This is not needed until you use a recursive definition like follows:

set T{a in A} := ...something that depends on B[a]...
set B{a in A} := ...something that depends on T[a]...

However, such recursive definition may be modeled as follows:

set S{a in A, case in 1..2} :=
if case = 1 then
...something that depends on S[a,2]...
else
...something that depends on S[a,1]...

where S[a,1] means T[a] and S[a,2] means B[a].

> 2) Single line recursive definition
> e.g.
> set T{a in A} := if {a == min{b in A}b } then {a} else {a} union T[a-1];

Such definitions are allowed.

> In this case the elements of T have to be initialized one by one. Your
> algorithm is necessary:
>>> procedure T(k in K, i in I)
>>> {   find T[k,i] in T array;
>>>     {  T[k,i] := setof{(i,j,k,l,m) in S} (j,m,l);
>>>        add T[k,i] to T array;
>>>     }
>>>     return T[k,i];
>>> }

Yes, procedure T will call itself recursively.
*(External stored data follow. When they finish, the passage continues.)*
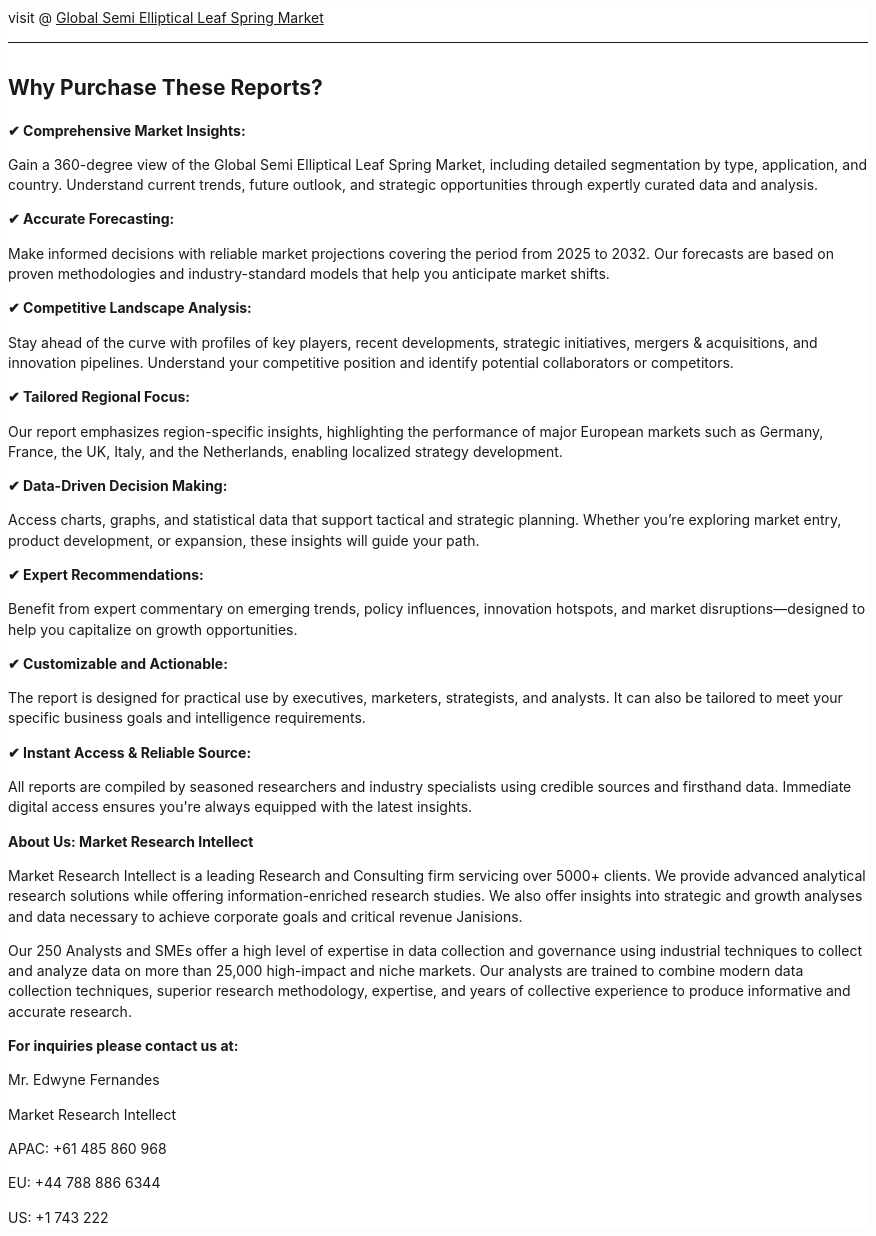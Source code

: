 visit&nbsp;@</strong>&nbsp;</span><span class="font-[700]"><a href="https://www.marketresearchintellect.com/product/global-semi-elliptical-leaf-spring-market-size-and-forecast/?utm_source=Linkedin&utm_medium=863" target="_blank" data-tracking-control-name="article-ssr-frontend-pulse_little-text-block" data-tracking-will-navigate="" data-test-link="">Global Semi Elliptical Leaf Spring Market</a></span></p></blockquote><hr /><h2>Why Purchase These Reports?</h2><p><strong>✔ Comprehensive Market Insights:</strong></p><p>Gain a 360-degree view of the Global Semi Elliptical Leaf Spring Market, including detailed segmentation by type, application, and country. Understand current trends, future outlook, and strategic opportunities through expertly curated data and analysis.</p><p><strong>✔ Accurate Forecasting:</strong></p><p>Make informed decisions with reliable market projections covering the period from 2025 to 2032. Our forecasts are based on proven methodologies and industry-standard models that help you anticipate market shifts.</p><p><strong>✔ Competitive Landscape Analysis:</strong></p><p>Stay ahead of the curve with profiles of key players, recent developments, strategic initiatives, mergers &amp; acquisitions, and innovation pipelines. Understand your competitive position and identify potential collaborators or competitors.</p><p><strong>✔ Tailored Regional Focus:</strong></p><p>Our report emphasizes region-specific insights, highlighting the performance of major European markets such as Germany, France, the UK, Italy, and the Netherlands, enabling localized strategy development.</p><p><strong>✔ Data-Driven Decision Making:</strong></p><p>Access charts, graphs, and statistical data that support tactical and strategic planning. Whether you&rsquo;re exploring market entry, product development, or expansion, these insights will guide your path.</p><p><strong>✔ Expert Recommendations:</strong></p><p>Benefit from expert commentary on emerging trends, policy influences, innovation hotspots, and market disruptions&mdash;designed to help you capitalize on growth opportunities.</p><p><strong>✔ Customizable and Actionable:</strong></p><p>The report is designed for practical use by executives, marketers, strategists, and analysts. It can also be tailored to meet your specific business goals and intelligence requirements.</p><p><strong>✔ Instant Access &amp; Reliable Source:</strong></p><p>All reports are compiled by seasoned researchers and industry specialists using credible sources and firsthand data. Immediate digital access ensures you're always equipped with the latest insights.</p><p><strong><span class="font-[700]">About Us: Market Research Intellect</span></strong></p><p><span class="">Market Research Intellect is a leading Research and Consulting firm servicing over 5000+ clients. We provide advanced analytical research solutions while offering information-enriched research studies.&nbsp;</span>We also offer insights into strategic and growth analyses and data necessary to achieve corporate goals and critical revenue Janisions.</p><p><span class="">Our 250 Analysts and SMEs offer a high level of expertise in data collection and governance using industrial techniques to collect and analyze data on more than 25,000 high-impact and niche markets. Our analysts are trained to combine modern data collection techniques, superior research methodology, expertise, and years of collective experience to produce informative and accurate research.</span></p><p><strong>For inquiries please contact us at:</strong></p><p>Mr. Edwyne Fernandes</p><p>Market Research Intellect</p><p>APAC: +61 485 860 968</p><p>EU: +44 788 886 6344</p><p>US: +1 743 222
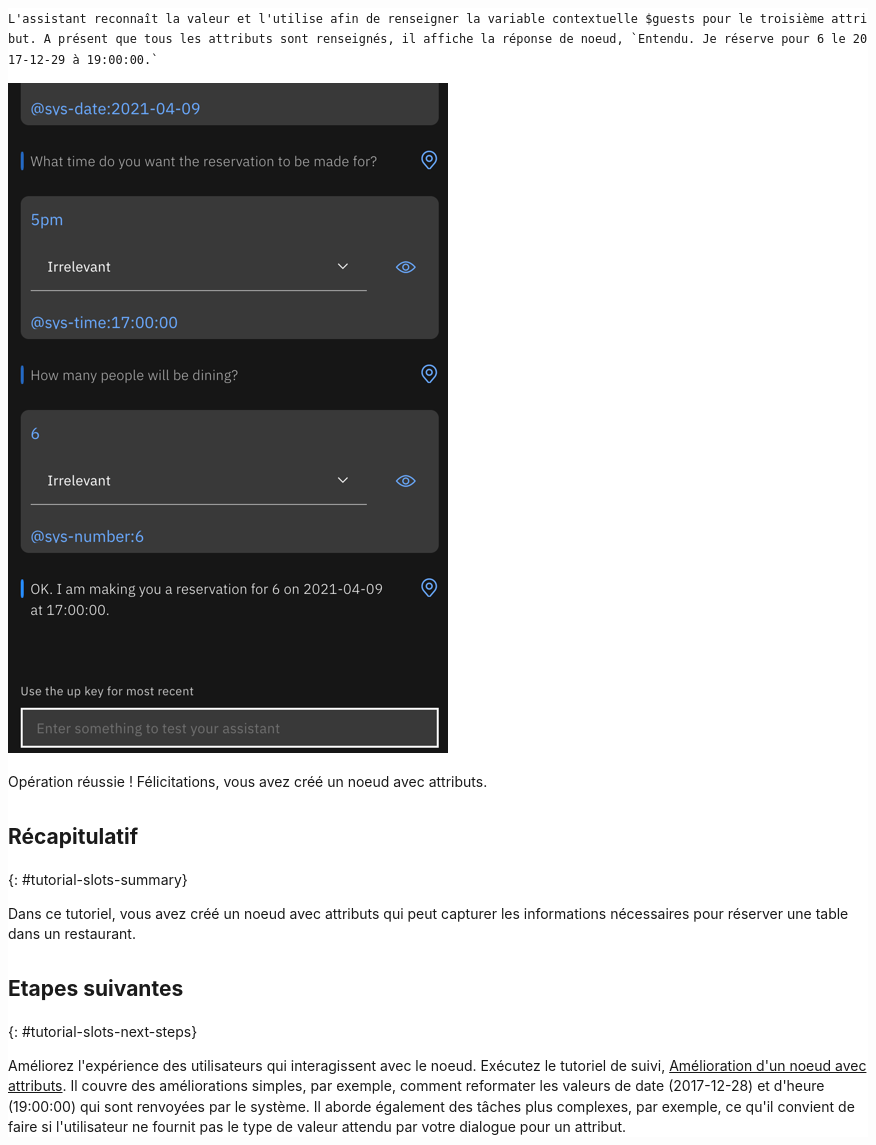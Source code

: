     L'assistant reconnaît la valeur et l'utilise afin de renseigner la variable contextuelle $guests pour le troisième attribut. A présent que tous les attributs sont renseignés, il affiche la réponse de noeud, `Entendu. Je réserve pour 6 le 2017-12-29 à 19:00:00.`

![Illustration montrant un dialogue de test dans le panneau Try it out qui renseigne les attributs de noeud.](images/slots-test-simple-node.png)

Opération réussie ! Félicitations, vous avez créé un noeud avec attributs.

## Récapitulatif
{: #tutorial-slots-summary}

Dans ce tutoriel, vous avez créé un noeud avec attributs qui peut capturer les informations nécessaires pour réserver une table dans un restaurant.

## Etapes suivantes
{: #tutorial-slots-next-steps}

Améliorez l'expérience des utilisateurs qui interagissent avec le noeud. Exécutez le tutoriel de suivi, [Amélioration d'un noeud avec attributs](/docs/services/assistant?topic=assistant-tutorial-slots-complex). Il couvre des améliorations simples, par exemple, comment reformater les valeurs de date (2017-12-28) et d'heure (19:00:00) qui sont renvoyées par le système. Il aborde également des tâches plus complexes, par exemple, ce qu'il convient de faire si l'utilisateur ne fournit pas le type de valeur attendu par votre dialogue pour un attribut.
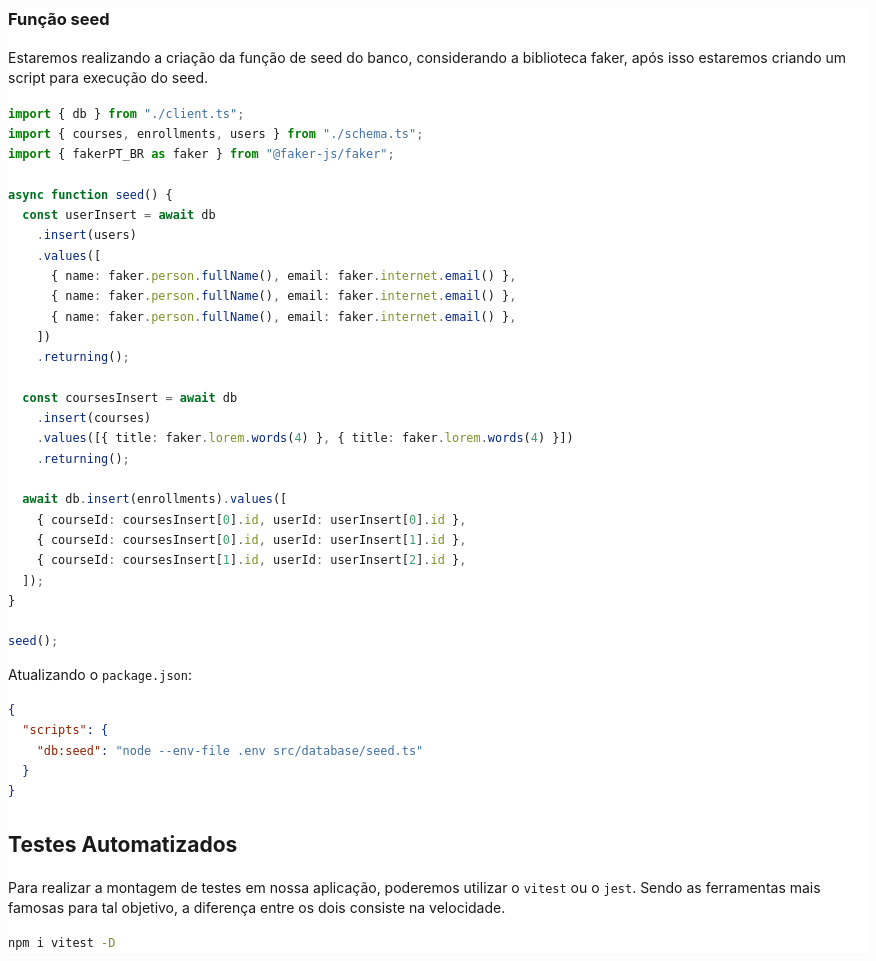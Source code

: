 ### Função seed

Estaremos realizando a criação da função de seed do banco, considerando a biblioteca faker, após isso estaremos criando um script para execução do seed.

```ts
import { db } from "./client.ts";
import { courses, enrollments, users } from "./schema.ts";
import { fakerPT_BR as faker } from "@faker-js/faker";

async function seed() {
  const userInsert = await db
    .insert(users)
    .values([
      { name: faker.person.fullName(), email: faker.internet.email() },
      { name: faker.person.fullName(), email: faker.internet.email() },
      { name: faker.person.fullName(), email: faker.internet.email() },
    ])
    .returning();

  const coursesInsert = await db
    .insert(courses)
    .values([{ title: faker.lorem.words(4) }, { title: faker.lorem.words(4) }])
    .returning();

  await db.insert(enrollments).values([
    { courseId: coursesInsert[0].id, userId: userInsert[0].id },
    { courseId: coursesInsert[0].id, userId: userInsert[1].id },
    { courseId: coursesInsert[1].id, userId: userInsert[2].id },
  ]);
}

seed();
```

Atualizando o `package.json`:

```json
{
  "scripts": {
    "db:seed": "node --env-file .env src/database/seed.ts"
  }
}
```

## Testes Automatizados

Para realizar a montagem de testes em nossa aplicação, poderemos utilizar o `vitest` ou o `jest`. Sendo as ferramentas mais famosas para tal objetivo, a diferença entre os dois consiste na velocidade.

```sh
npm i vitest -D
```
> 3) No recursion, only backward definitions
> e.g.
> set T{k in K, i in I} := setof{(i,j,k,l,m) in S} (j,m,l);

> In this case the whole set T can be initialized at once when the first
> element of T is requested as I proposed.

Sometimes this is undesired. For example, you may write:

set T{k in 1..1000000} := ... ;

and then use, say, only T and T. In Mathprog subscripted sets
and parameters are more like procedures rather than arrays.

> Essentially this is what you describe as:
>>> My idea is to use S to create fake data ...

> Still I do not see any need for as special syntax. When parsing a set
> statement you could flag it as recursive or not.

>>> Do you know if there is a similar operation in the sql language?
> As SQL is not object oriented the result set of a query is always a flat
> table.

Sorry for inexactness. I meant operations used in the relational
algebra like left outer join, projection, etc.